Most employment law claims don’t begin with bad intentions. They begin with assumptions about an employee’s needs or circumstances.
When business owners think about accessibility and the Equality Act 2010, the image that tends to come to mind is a wheelchair ramp or perhaps a large-print menu. Physical access.
These are common and often straightforward adjustments to make.
The gap between what employers think they’re doing and what the law actually requires is where most problems quietly take root.
It is important that businesses recognise this, because the five mistakes below are remarkably common, often made in good faith and entirely avoidable with the right knowledge in place.
As we have marked Global Accessibility Awareness Day, now is a great time to review your approach.
The Equality Act 2010 protects employees and job applicants from discrimination on the basis of a number of protected characteristics, including disability.
Two of its provisions are particularly relevant to business owners managing day-to-day operations.
The first is the duty to make reasonable adjustments. Where a provision or practice or a physical feature of the workplace, puts a disabled person at a substantial disadvantage compared to a non-disabled person, employers are required to take reasonable steps to remove that disadvantage. Reasonable adjustments are not discretionary – they are a legal duty.

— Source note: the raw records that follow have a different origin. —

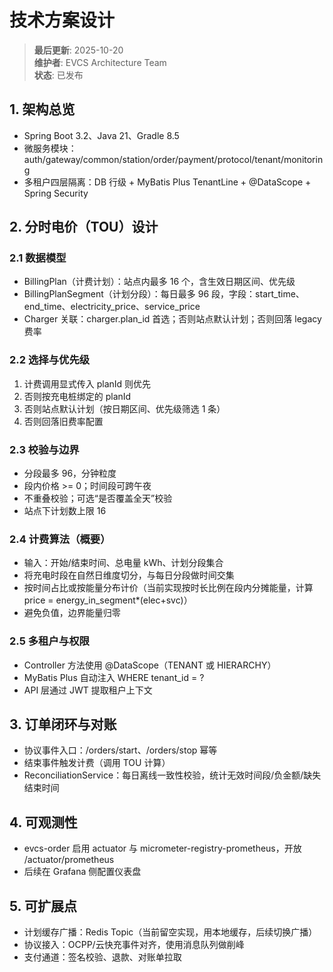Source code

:# 技术方案设计

> **最后更新**: 2025-10-20  
> **维护者**: EVCS Architecture Team  
> **状态**: 已发布

## 1. 架构总览
- Spring Boot 3.2、Java 21、Gradle 8.5
- 微服务模块：auth/gateway/common/station/order/payment/protocol/tenant/monitoring
- 多租户四层隔离：DB 行级 + MyBatis Plus TenantLine + @DataScope + Spring Security

## 2. 分时电价（TOU）设计
### 2.1 数据模型
- BillingPlan（计费计划）：站点内最多 16 个，含生效日期区间、优先级
- BillingPlanSegment（计划分段）：每日最多 96 段，字段：start_time、end_time、electricity_price、service_price
- Charger 关联：charger.plan_id 首选；否则站点默认计划；否则回落 legacy 费率

### 2.2 选择与优先级
1) 计费调用显式传入 planId 则优先
2) 否则按充电桩绑定的 planId
3) 否则站点默认计划（按日期区间、优先级筛选 1 条）
4) 否则回落旧费率配置

### 2.3 校验与边界
- 分段最多 96，分钟粒度
- 段内价格 >= 0；时间段可跨午夜
- 不重叠校验；可选“是否覆盖全天”校验
- 站点下计划数上限 16

### 2.4 计费算法（概要）
- 输入：开始/结束时间、总电量 kWh、计划分段集合
- 将充电时段在自然日维度切分，与每日分段做时间交集
- 按时间占比或按能量分布计价（当前实现按时长比例在段内分摊能量，计算 price = energy_in_segment*(elec+svc)）
- 避免负值，边界能量归零

### 2.5 多租户与权限
- Controller 方法使用 @DataScope（TENANT 或 HIERARCHY）
- MyBatis Plus 自动注入 WHERE tenant_id = ?
- API 层通过 JWT 提取租户上下文

## 3. 订单闭环与对账
- 协议事件入口：/orders/start、/orders/stop 幂等
- 结束事件触发计费（调用 TOU 计算）
- ReconciliationService：每日离线一致性校验，统计无效时间段/负金额/缺失结束时间

## 4. 可观测性
- evcs-order 启用 actuator 与 micrometer-registry-prometheus，开放 /actuator/prometheus
- 后续在 Grafana 侧配置仪表盘

## 5. 可扩展点
- 计划缓存广播：Redis Topic（当前留空实现，用本地缓存，后续切换广播）
- 协议接入：OCPP/云快充事件对齐，使用消息队列做削峰
- 支付通道：签名校验、退款、对账单拉取
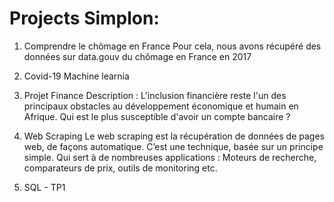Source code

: # Projects Simplon: 

1. Comprendre le chômage en France
 Pour cela, nous avons récupéré des données sur data.gouv du chômage en France en 2017

2. Covid-19
 Machine learnia

3. Projet Finance
  Description : L'inclusion financière reste l'un des principaux obstacles au développement économique et humain en Afrique.
  Qui est le plus susceptible d'avoir un compte bancaire ?

4. Web Scraping 
  Le web scraping est la récupération de données de pages web, de façons automatique. C’est une technique, basée sur un principe simple. Qui sert à de nombreuses applications : Moteurs de recherche, comparateurs de prix, outils de monitoring etc.

5. SQL - TP1

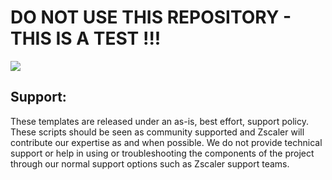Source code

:# DO NOT USE THIS REPOSITORY - THIS IS A TEST !!!

<a href="https://portal.azure.com/#create/Microsoft.Template/uri/https%3A%2F%2Fraw.githubusercontent.com%2Feparra%2Fnss-deploy-test%2Fmaster%2Fazuredeploy.json" target="_blank">
    <img src="http://azuredeploy.net/deploybutton.png"/>
</a>

Support:
--------

These templates are released under an as-is, best effort, support policy. These scripts should be seen as community supported and Zscaler will contribute our expertise as and when possible.  We do not provide technical support or help in using or troubleshooting the components of the project through our normal support options such as Zscaler support teams.
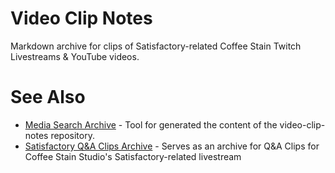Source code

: # Video Clip Notes

Markdown archive for clips of Satisfactory-related Coffee Stain Twitch Livestreams & YouTube videos.

# See Also

* [Media Search Archive](https://github.com/Satisfactory-Clips-Archive/Media-Search-Archive) - Tool for generated the content of the video-clip-notes repository.
* [Satisfactory Q&A Clips Archive](https://archive.satisfactory.video/) - Serves as an archive for Q&A Clips for Coffee Stain Studio's Satisfactory-related livestream

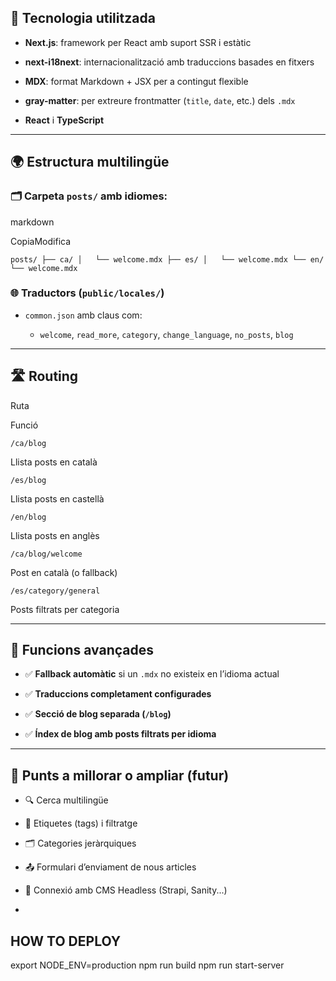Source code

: 
## 🧩 **Tecnologia utilitzada**

-   **Next.js**: framework per React amb suport SSR i estàtic
    
-   **next-i18next**: internacionalització amb traduccions basades en fitxers
    
-   **MDX**: format Markdown + JSX per a contingut flexible
    
-   **gray-matter**: per extreure frontmatter (`title`, `date`, etc.) dels `.mdx`
    
-   **React** i **TypeScript**
    

----------

## 🌍 **Estructura multilingüe**

### 🗂️ Carpeta `posts/` amb idiomes:

markdown

CopiaModifica

`posts/
├── ca/
│   └── welcome.mdx
├── es/
│   └── welcome.mdx
└── en/
 └── welcome.mdx` 

### 🌐 Traductors (`public/locales/`)

-   `common.json` amb claus com:
    
    -   `welcome`, `read_more`, `category`, `change_language`, `no_posts`, `blog`
        

----------

## 🛣️ **Routing**

Ruta

Funció

`/ca/blog`

Llista posts en català

`/es/blog`

Llista posts en castellà

`/en/blog`

Llista posts en anglès

`/ca/blog/welcome`

Post en català (o fallback)

`/es/category/general`

Posts filtrats per categoria

----------

## 🧠 **Funcions avançades**

-   ✅ **Fallback automàtic** si un `.mdx` no existeix en l’idioma actual
    
-   ✅ **Traduccions completament configurades**
    
-   ✅ **Secció de blog separada (`/blog`)**
    
-   ✅ **Índex de blog amb posts filtrats per idioma**
    

----------

## 🧪 Punts a millorar o ampliar (futur)

-   🔍 Cerca multilingüe
    
-   🧵 Etiquetes (tags) i filtratge
    
-   🗂️ Categories jeràrquiques
    
-   📤 Formulari d’enviament de nous articles
    
-   🔄 Connexió amb CMS Headless (Strapi, Sanity...)
-   

## HOW TO DEPLOY
export NODE_ENV=production
npm run build
npm run start-server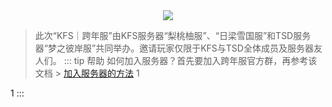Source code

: <div align="center"><img src="/img/跨年服长海报.jpg"></div>

>此次“KFS｜跨年服”由KFS服务器“梨桃柚服”、“日梁雪国服”和TSD服务器“梦之彼岸服”共同举办。邀请玩家仅限于KFS与TSD全体成员及服务器友人们。
::: tip 帮助
如何加入服务器？首先要加入跨年服官方群，再参考该文档 > [加入服务器的方法](/JoinServer.md)
1

1
:::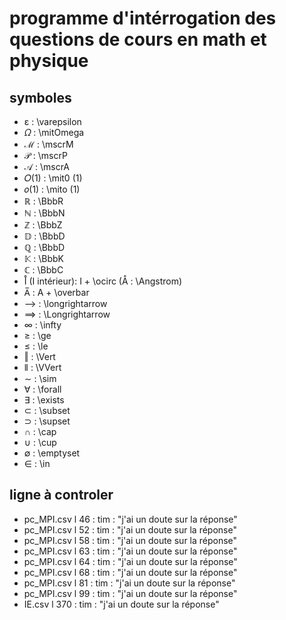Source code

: # programme d'intérrogation des questions de cours en math et physique

## symboles

 - ɛ : \varepsilon 
 - 𝛺 : \mitOmega
 - ℳ : \mscrM
 - 𝒫 : \mscrP
 - 𝒜 : \mscrA
 - 𝑂(1) : \mit0 (1)
 - 𝑜(1) : \mito (1)
 - ℝ : \BbbR
 - ℕ : \BbbN
 - ℤ : \BbbZ
 - 𝔻 : \BbbD
 - ℚ : \BbbD
 - 𝕂 : \BbbK
 - ℂ : \BbbC
 - I̊ (I intérieur): I + \ocirc (Å : \Angstrom)
 - A̅ : A + \overbar
 - ⟶ : \longrightarrow
 - ⟹ : \Longrightarrow
 - ∞ : \infty
 - ≥ : \ge
 - ≤ : \le
 - ‖ : \Vert
 - ⦀ : \VVert
 - ∼ : \sim
 - ∀ : \forall
 - ∃ : \exists
 - ⊂ : \subset
 - ⊃ : \supset
 - ∩ : \cap
 - ∪ : \cup
 - ∅ : \emptyset
 - ∈ : \in


## ligne à controler

- pc_MPI.csv l 46 : tim : "j'ai un doute sur la réponse"
- pc_MPI.csv l 52 : tim : "j'ai un doute sur la réponse"
- pc_MPI.csv l 58 : tim : "j'ai un doute sur la réponse"
- pc_MPI.csv l 63 : tim : "j'ai un doute sur la réponse"
- pc_MPI.csv l 64 : tim : "j'ai un doute sur la réponse"
- pc_MPI.csv l 68 : tim : "j'ai un doute sur la réponse"
- pc_MPI.csv l 81 : tim : "j'ai un doute sur la réponse"
- pc_MPI.csv l 99 : tim : "j'ai un doute sur la réponse"
- IE.csv l 370 : tim : "j'ai un doute sur la réponse"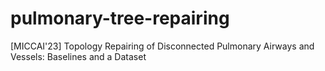 # pulmonary-tree-repairing
[MICCAI'23] Topology Repairing of Disconnected Pulmonary Airways and Vessels: Baselines and a Dataset
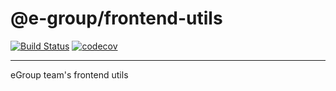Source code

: # @e-group/frontend-utils

[![Build Status](https://travis-ci.com/abrcdf1023/frontend-utils.svg?branch=master)](https://travis-ci.com/abrcdf1023/frontend-utils)
[![codecov](https://codecov.io/gh/abrcdf1023/frontend-utils/branch/master/graph/badge.svg)](https://codecov.io/gh/abrcdf1023/frontend-utils)

---

eGroup team's frontend utils
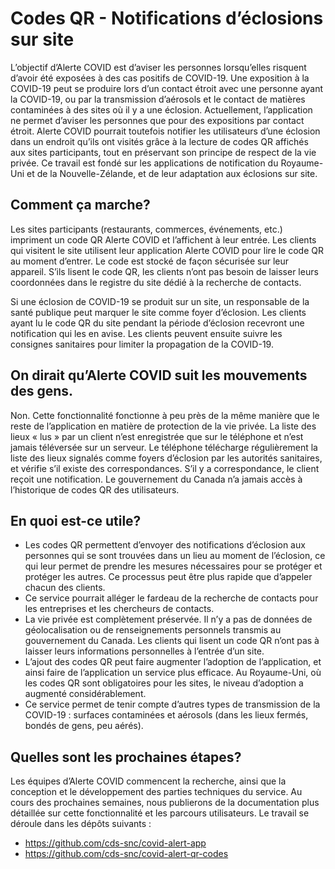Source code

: # Codes QR - Notifications d’éclosions sur site

L’objectif d’Alerte COVID est d’aviser les personnes lorsqu’elles risquent d’avoir été exposées à des cas positifs de COVID-19. Une exposition à la COVID-19 peut se produire lors d’un contact étroit avec une personne ayant la COVID-19, ou par la transmission d’aérosols et le contact de matières contaminées à des sites où il y a une éclosion. Actuellement, l’application ne permet d’aviser les personnes que pour des expositions par contact étroit. Alerte COVID pourrait toutefois notifier les utilisateurs d’une éclosion dans un endroit qu’ils ont visités grâce à la lecture de codes QR affichés aux sites participants, tout en préservant son principe de respect de la vie privée. Ce travail est fondé sur les applications de notification du Royaume-Uni et de la Nouvelle-Zélande, et de leur adaptation aux éclosions sur site.

## Comment ça marche?
Les sites participants (restaurants, commerces, événements, etc.) impriment un code QR Alerte COVID et l’affichent à leur entrée. Les clients qui visitent le site utilisent leur application Alerte COVID pour lire le code QR au moment d’entrer. Le code est stocké de façon sécurisée sur leur appareil. S’ils lisent le code QR, les clients n’ont pas besoin de laisser leurs coordonnées dans le registre du site dédié à la recherche de contacts.

Si une éclosion de COVID-19 se produit sur un site, un responsable de la santé publique peut marquer le site comme foyer d’éclosion. Les clients ayant lu le code QR du site pendant la période d’éclosion recevront une notification qui les en avise. Les clients peuvent ensuite suivre les consignes sanitaires pour limiter la propagation de la COVID-19.

## On dirait qu’Alerte COVID suit les mouvements des gens.
Non. Cette fonctionnalité fonctionne à peu près de la même manière que le reste de l’application en matière de protection de la vie privée. La liste des lieux « lus » par un client n’est enregistrée que sur le téléphone et n’est jamais téléversée sur un serveur. Le téléphone télécharge régulièrement la liste des lieux signalés comme foyers d’éclosion par les autorités sanitaires, et vérifie s’il existe des correspondances. S’il y a correspondance, le client reçoit une notification. Le gouvernement du Canada n’a jamais accès à l’historique de codes QR des utilisateurs.

## En quoi est-ce utile?

* Les codes QR permettent d’envoyer des notifications d’éclosion aux personnes qui se sont trouvées dans un lieu au moment de l’éclosion, ce qui leur permet de prendre les mesures nécessaires pour se protéger et protéger les autres. Ce processus peut être plus rapide que d’appeler chacun des clients.
* Ce service pourrait alléger le fardeau de la recherche de contacts pour les entreprises et les chercheurs de contacts.
* La vie privée est complètement préservée. Il n’y a pas de données de géolocalisation ou de renseignements personnels transmis au gouvernement du Canada. Les clients qui lisent un code QR n’ont pas à laisser leurs informations personnelles à l’entrée d’un site.
* L’ajout des codes QR peut faire augmenter l’adoption de l’application, et ainsi faire de l’application un service plus efficace. Au Royaume-Uni, où les codes QR sont obligatoires pour les sites, le niveau d’adoption a augmenté considérablement.
* Ce service permet de tenir compte d’autres types de transmission de la COVID-19 : surfaces contaminées et aérosols (dans les lieux fermés, bondés de gens, peu aérés).

## Quelles sont les prochaines étapes?
Les équipes d’Alerte COVID commencent la recherche, ainsi que la conception et le développement des parties techniques du service. Au cours des prochaines semaines, nous publierons de la documentation plus détaillée sur cette fonctionnalité et les parcours utilisateurs. Le travail se déroule dans les dépôts suivants :

* https://github.com/cds-snc/covid-alert-app
* https://github.com/cds-snc/covid-alert-qr-codes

The second is indirect discrimination. This occurs when an employer applies a practice that applies equally to everyone but which, in practice, puts people sharing a protected characteristic at a particular disadvantage and the employer cannot justify it as a proportionate means of achieving a legitimate aim.
Indirect discrimination is often unintentional. However, it doesn’t need to be intentional to be unlawful.
Neither of these requires a complaint to be made before the duty exists. The duty is ongoing and applies to the way you run your business every day.
With that in mind, here are the five mistakes worth examining within your own business.
This is perhaps the most pervasive misconception in employment law. Physical accessibility matters enormously, but it only accounts for a fraction of the reasonable adjustments that employers are likely to be asked to make or should proactively be making.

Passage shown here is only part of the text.